Speaker
Description
In this talk, we present an efficient strategy to approximate the solutions of large-scale generalized Lyapunov equations (GLEs) while providing rigorous error guarantees. The motivation for this study stems from the use of GLEs in model order reduction (MOR) of switched linear systems (SLS) in control form. Specifically, we analyze how inaccuracies in the computed GLE solution influence the performance and reliability of the resulting MOR procedure.
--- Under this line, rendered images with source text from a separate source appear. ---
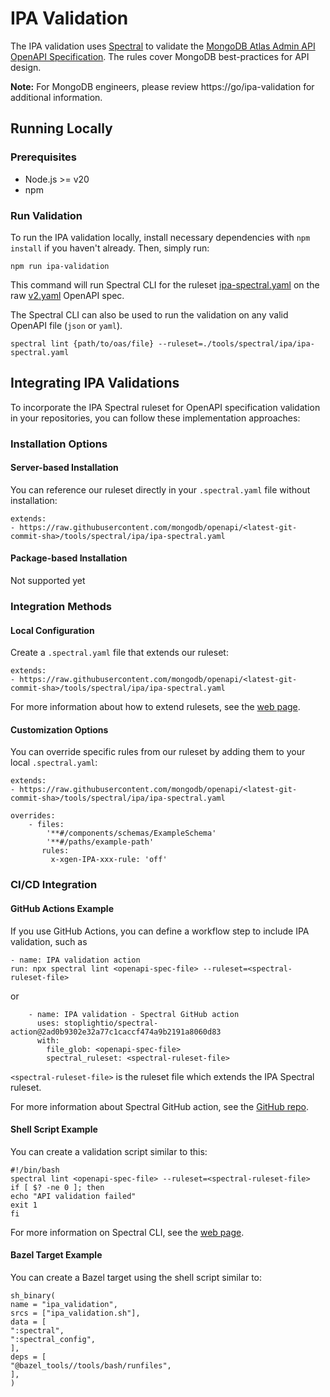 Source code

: # IPA Validation

The IPA validation uses [Spectral](https://docs.stoplight.io/docs/spectral/9ffa04e052cc1-spectral-cli) to validate the [MongoDB Atlas Admin API OpenAPI Specification](https://github.com/mongodb/openapi/tree/main/openapi). The rules cover MongoDB best-practices for API design.

**Note:** For MongoDB engineers, please review https://go/ipa-validation for additional information.

## Running Locally

### Prerequisites

- Node.js >= v20
- npm

### Run Validation

To run the IPA validation locally, install necessary dependencies with `npm install` if you haven't already. Then, simply run:

```
npm run ipa-validation
```

This command will run Spectral CLI for the ruleset [ipa-spectral.yaml](https://github.com/mongodb/openapi/blob/main/tools/spectral/ipa/ipa-spectral.yaml) on the raw [v2.yaml](https://github.com/mongodb/openapi/blob/main/openapi/.raw/v2.yaml) OpenAPI spec.

The Spectral CLI can also be used to run the validation on any valid OpenAPI file (`json` or `yaml`).

```
spectral lint {path/to/oas/file} --ruleset=./tools/spectral/ipa/ipa-spectral.yaml
```

## Integrating IPA Validations

To incorporate the IPA Spectral ruleset for OpenAPI specification validation in your repositories, you can follow these implementation approaches:

### Installation Options

#### Server-based Installation

You can reference our ruleset directly in your `.spectral.yaml` file without installation:

```
extends:
- https://raw.githubusercontent.com/mongodb/openapi/<latest-git-commit-sha>/tools/spectral/ipa/ipa-spectral.yaml
```

#### Package-based Installation

Not supported yet

### Integration Methods

#### Local Configuration

Create a `.spectral.yaml` file that extends our ruleset:

```
extends:
- https://raw.githubusercontent.com/mongodb/openapi/<latest-git-commit-sha>/tools/spectral/ipa/ipa-spectral.yaml
```

For more information about how to extend rulesets, see the [web page](https://meta.stoplight.io/docs/spectral/83527ef2dd8c0-extending-rulesets).

#### Customization Options

You can override specific rules from our ruleset by adding them to your local `.spectral.yaml`:

```
extends:
- https://raw.githubusercontent.com/mongodb/openapi/<latest-git-commit-sha>/tools/spectral/ipa/ipa-spectral.yaml

overrides:
    - files:
        '**#/components/schemas/ExampleSchema'
        '**#/paths/example-path'
       rules:
         x-xgen-IPA-xxx-rule: 'off'
```

### CI/CD Integration

#### GitHub Actions Example

If you use GitHub Actions, you can define a workflow step to include IPA validation, such as

```
- name: IPA validation action
run: npx spectral lint <openapi-spec-file> --ruleset=<spectral-ruleset-file>
```

or

```
    - name: IPA validation - Spectral GitHub action
      uses: stoplightio/spectral-action@2ad0b9302e32a77c1caccf474a9b2191a8060d83
      with:
        file_glob: <openapi-spec-file>
        spectral_ruleset: <spectral-ruleset-file>
```

`<spectral-ruleset-file>` is the ruleset file which extends the IPA Spectral ruleset.

For more information about Spectral GitHub action, see the [GitHub repo](https://github.com/stoplightio/spectral-action).

#### Shell Script Example

You can create a validation script similar to this:

```
#!/bin/bash
spectral lint <openapi-spec-file> --ruleset=<spectral-ruleset-file>
if [ $? -ne 0 ]; then
echo "API validation failed"
exit 1
fi
```

For more information on Spectral CLI, see the [web page](https://meta.stoplight.io/docs/spectral/9ffa04e052cc1-spectral-cli).

#### Bazel Target Example

You can create a Bazel target using the shell script similar to:

```
sh_binary(
name = "ipa_validation",
srcs = ["ipa_validation.sh"],
data = [
":spectral",
":spectral_config",
],
deps = [
"@bazel_tools//tools/bash/runfiles",
],
)
```
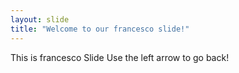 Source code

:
 ```yaml
---
layout: slide
title: "Welcome to our francesco slide!"
---
```

This is francesco Slide
Use the left arrow to go back!
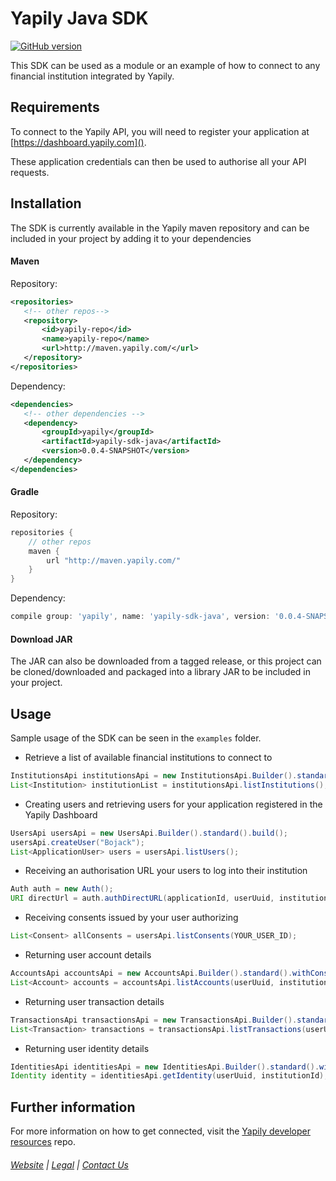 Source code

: # Yapily Java SDK
[![GitHub version](https://d25lcipzij17d.cloudfront.net/badge.svg?id=gh&type=6&v=0.0.32&x2=0)](http://badge.fury.io/gh/boennemann%2Fbadges)

This SDK can be used as a module or an example of how to connect
to any financial institution integrated by Yapily.

## Requirements

To connect to the Yapily API, you will need to register your 
application at [https://dashboard.yapily.com]().

These application credentials can then be used to authorise all
your API requests.

## Installation

The SDK is currently available in the Yapily maven repository and 
can be included in your project 
by adding it to your dependencies

#### Maven

Repository:

```xml
<repositories>
   <!-- other repos-->
   <repository>
       <id>yapily-repo</id>
       <name>yapily-repo</name>
       <url>http://maven.yapily.com/</url>
   </repository>
</repositories>
```

Dependency:

```xml
<dependencies>
   <!-- other dependencies -->
   <dependency>
       <groupId>yapily</groupId>
       <artifactId>yapily-sdk-java</artifactId>
       <version>0.0.4-SNAPSHOT</version>
   </dependency>
</dependencies>
```

#### Gradle

Repository:

```groovy
repositories {
    // other repos
    maven {
        url "http://maven.yapily.com/"
    }
}
```

Dependency:

```groovy
compile group: 'yapily', name: 'yapily-sdk-java', version: '0.0.4-SNAPSHOT'
```

#### Download JAR

The JAR can also be downloaded from a tagged release, 
or this project can be cloned/downloaded and packaged into a 
library JAR to be included in your project.

## Usage

Sample usage of the SDK can be seen in the `examples` folder.

- Retrieve a list of available financial institutions to connect to

```java
InstitutionsApi institutionsApi = new InstitutionsApi.Builder().standard().build();
List<Institution> institutionList = institutionsApi.listInstitutions();
```

- Creating users and retrieving users for your application registered in the Yapily Dashboard
```java
UsersApi usersApi = new UsersApi.Builder().standard().build();
usersApi.createUser("Bojack");
List<ApplicationUser> users = usersApi.listUsers();
```

- Receiving an authorisation URL your users to log into their institution

```java
Auth auth = new Auth();
URI directUrl = auth.authDirectURL(applicationId, userUuid, institutionId, YOUR_CALLBACK_URL, "account");
```

- Receiving consents issued by your user authorizing
```java
List<Consent> allConsents = usersApi.listConsents(YOUR_USER_ID);
```
 
- Returning user account details

```java
AccountsApi accountsApi = new AccountsApi.Builder().standard().withConsentToken(YOUR_CONSENT_TOKEN).build();
List<Account> accounts = accountsApi.listAccounts(userUuid, institutionId);
```

- Returning user transaction details

```java
TransactionsApi transactionsApi = new TransactionsApi.Builder().standard().withConsentToken(YOUR_CONSENT_TOKEN).build();
List<Transaction> transactions = transactionsApi.listTransactions(userUuid, accountId, institutionId);
```

- Returning user identity details
```java
IdentitiesApi identitiesApi = new IdentitiesApi.Builder().standard().withConsentToken(YOUR_CONSENT_TOKEN).build();
Identity identity = identitiesApi.getIdentity(userUuid, institutionId);
```

## Further information

For more information on how to get connected, visit the
[Yapily developer resources](https://github.com/yapily/developer-resources) repo.

###### [Website](https://yapily.com) | [Legal](https://yapily.com/legal-policies) | [Contact Us](mailto:info@yapily.com) 

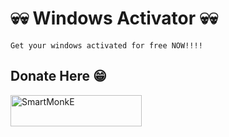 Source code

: # 💀💀 Windows Activator 💀💀
```
Get your windows activated for free NOW!!!!
```
## Donate Here 😁
<p><a href="https://www.buymeacoffee.com/SmartMonkE"> <img align="left" src="https://cdn.buymeacoffee.com/buttons/v2/default-yellow.png" height="50" width="210" alt="SmartMonkE" /></a></p>
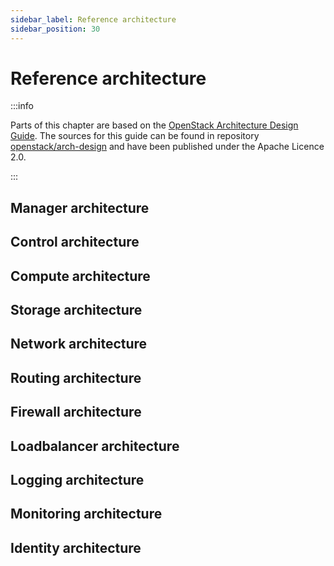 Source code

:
 ```yaml
---
sidebar_label: Reference architecture
sidebar_position: 30
---
```


# Reference architecture

:::info

Parts of this chapter are based on the [OpenStack Architecture Design Guide](https://docs.openstack.org/arch-design/index.html).
The sources for this guide can be found in repository [openstack/arch-design](https://github.com/openstack/arch-design)
and have been published under the Apache Licence 2.0.

:::

## Manager architecture

## Control architecture

## Compute architecture

## Storage architecture

## Network architecture

## Routing architecture

## Firewall architecture

## Loadbalancer architecture

## Logging architecture

## Monitoring architecture

## Identity architecture

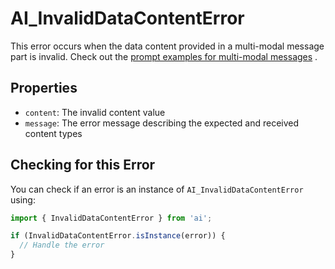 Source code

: # AI_InvalidDataContentError

This error occurs when the data content provided in a multi-modal message part is invalid. Check out the  [prompt examples for multi-modal messages](../../foundations/prompts.md#message-prompts) .

## Properties

- `content`: The invalid content value
- `message`: The error message describing the expected and received content types

## Checking for this Error

You can check if an error is an instance of `AI_InvalidDataContentError` using:

```typescript
import { InvalidDataContentError } from 'ai';

if (InvalidDataContentError.isInstance(error)) {
  // Handle the error
}
```
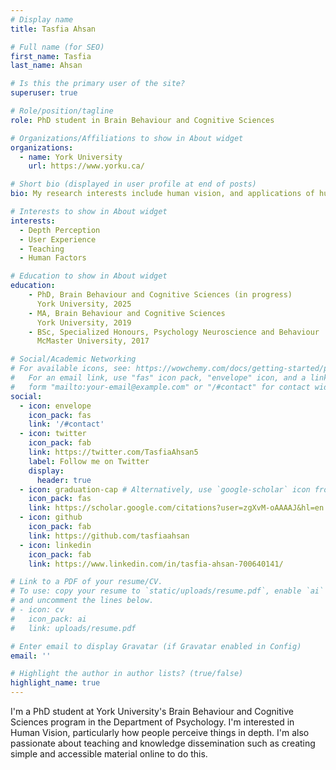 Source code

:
 ```yaml
---
# Display name
title: Tasfia Ahsan

# Full name (for SEO)
first_name: Tasfia 
last_name: Ahsan

# Is this the primary user of the site?
superuser: true

# Role/position/tagline
role: PhD student in Brain Behaviour and Cognitive Sciences

# Organizations/Affiliations to show in About widget
organizations:
  - name: York University
    url: https://www.yorku.ca/

# Short bio (displayed in user profile at end of posts)
bio: My research interests include human vision, and applications of human vision in user experience research and human factors research

# Interests to show in About widget
interests:
  - Depth Perception
  - User Experience
  - Teaching
  - Human Factors

# Education to show in About widget
education:
    - PhD, Brain Behaviour and Cognitive Sciences (in progress)
      York University, 2025
    - MA, Brain Behaviour and Cognitive Sciences 
      York University, 2019
    - BSc, Specialized Honours, Psychology Neuroscience and Behaviour 
      McMaster University, 2017

# Social/Academic Networking
# For available icons, see: https://wowchemy.com/docs/getting-started/page-builder/#icons
#   For an email link, use "fas" icon pack, "envelope" icon, and a link in the
#   form "mailto:your-email@example.com" or "/#contact" for contact widget.
social:
  - icon: envelope
    icon_pack: fas
    link: '/#contact'
  - icon: twitter
    icon_pack: fab
    link: https://twitter.com/TasfiaAhsan5
    label: Follow me on Twitter
    display:
      header: true
  - icon: graduation-cap # Alternatively, use `google-scholar` icon from `ai` icon pack
    icon_pack: fas
    link: https://scholar.google.com/citations?user=zgXvM-oAAAAJ&hl=en
  - icon: github
    icon_pack: fab
    link: https://github.com/tasfiaahsan
  - icon: linkedin
    icon_pack: fab
    link: https://www.linkedin.com/in/tasfia-ahsan-700640141/

# Link to a PDF of your resume/CV.
# To use: copy your resume to `static/uploads/resume.pdf`, enable `ai` icons in `params.yaml`,
# and uncomment the lines below.
# - icon: cv
#   icon_pack: ai
#   link: uploads/resume.pdf

# Enter email to display Gravatar (if Gravatar enabled in Config)
email: ''

# Highlight the author in author lists? (true/false)
highlight_name: true
---
```


I'm a PhD student at York University's Brain Behaviour and Cognitive Sciences program in the Department of Psychology. I'm interested in Human Vision, particularly how people perceive things in depth. I'm also passionate about teaching and knowledge dissemination such as creating simple and accessible material online to do this.
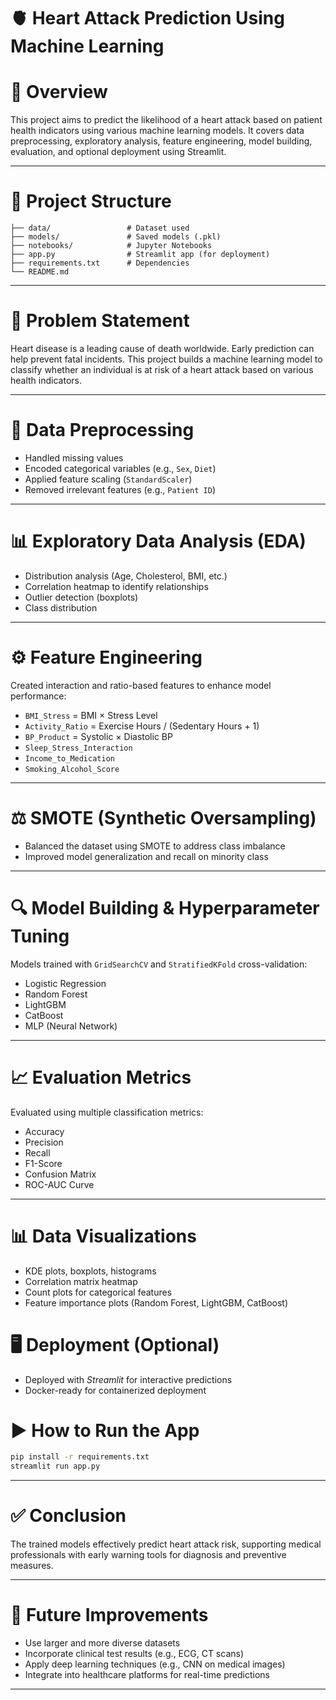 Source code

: # 🫀 Heart Attack Prediction Using Machine Learning

# 📌 Overview  
This project aims to predict the likelihood of a heart attack based on patient health indicators using various machine learning models. It covers data preprocessing, exploratory analysis, feature engineering, model building, evaluation, and optional deployment using Streamlit.

---

# 📂 Project Structure
```
├── data/                 # Dataset used
├── models/               # Saved models (.pkl)
├── notebooks/            # Jupyter Notebooks
├── app.py                # Streamlit app (for deployment)
├── requirements.txt      # Dependencies
└── README.md
```

---

# 🧠 Problem Statement  
Heart disease is a leading cause of death worldwide. Early prediction can help prevent fatal incidents. This project builds a machine learning model to classify whether an individual is at risk of a heart attack based on various health indicators.

---

# 🧼 Data Preprocessing  
- Handled missing values  
- Encoded categorical variables (e.g., `Sex`, `Diet`)  
- Applied feature scaling (`StandardScaler`)  
- Removed irrelevant features (e.g., `Patient ID`)  

---

# 📊 Exploratory Data Analysis (EDA)
- Distribution analysis (Age, Cholesterol, BMI, etc.)  
- Correlation heatmap to identify relationships  
- Outlier detection (boxplots)  
- Class distribution  

---

# ⚙️ Feature Engineering  
Created interaction and ratio-based features to enhance model performance:
- `BMI_Stress` = BMI × Stress Level  
- `Activity_Ratio` = Exercise Hours / (Sedentary Hours + 1)  
- `BP_Product` = Systolic × Diastolic BP  
- `Sleep_Stress_Interaction`  
- `Income_to_Medication`  
- `Smoking_Alcohol_Score`  

---

# ⚖️ SMOTE (Synthetic Oversampling)  
- Balanced the dataset using SMOTE to address class imbalance  
- Improved model generalization and recall on minority class  

---

# 🔍 Model Building & Hyperparameter Tuning  
Models trained with `GridSearchCV` and `StratifiedKFold` cross-validation:  
- Logistic Regression  
- Random Forest  
- LightGBM  
- CatBoost  
- MLP (Neural Network)  

---

# 📈  Evaluation Metrics  
Evaluated using multiple classification metrics:  
- Accuracy  
- Precision  
- Recall  
- F1-Score  
- Confusion Matrix  
- ROC-AUC Curve  

---

# 📊 Data Visualizations  
- KDE plots, boxplots, histograms  
- Correlation matrix heatmap  
- Count plots for categorical features  
- Feature importance plots (Random Forest, LightGBM, CatBoost)

# 🖥️ Deployment (Optional)  
- Deployed with *Streamlit* for interactive predictions  
- Docker-ready for containerized deployment  

# ▶️ How to Run the App
```bash
pip install -r requirements.txt
streamlit run app.py
```

---

# ✅ Conclusion  
The trained models effectively predict heart attack risk, supporting medical professionals with early warning tools for diagnosis and preventive measures.

---

# 🚀 Future Improvements  
- Use larger and more diverse datasets  
- Incorporate clinical test results (e.g., ECG, CT scans)  
- Apply deep learning techniques (e.g., CNN on medical images)  
- Integrate into healthcare platforms for real-time predictions  

---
Furthermore, since the classical balanced-truncation error estimate for MOR of SLS is neither theoretically nor practically viable—because it relies on restrictive assumptions that require several linear matrix inequalities (LMI) to be satisfied by numerically computed solutions of the GLEs—we propose a new MOR framework for SLS. Our method is based on solving multiple GLEs and constructing projection matrices that are piecewise constant in time to appropriately balance and subsequently reduce the SLS; we therefore refer to it as piecewise balancing reduction (PBR) for SLS. We extend the standard balance-truncation error bounds to incorporate the effects of inexact LMI. We show how the PBR formulation allows us to control the error arising from the inexact LMI. In addition, our new error bound accounts for the influence of the piecewise constant time-varying projection matrices. Altogether, this renders the PBR approach for SLS applicable to a broad and flexible class of SLS. We conclude by showing numerical experiments to corroborate our theoretical results.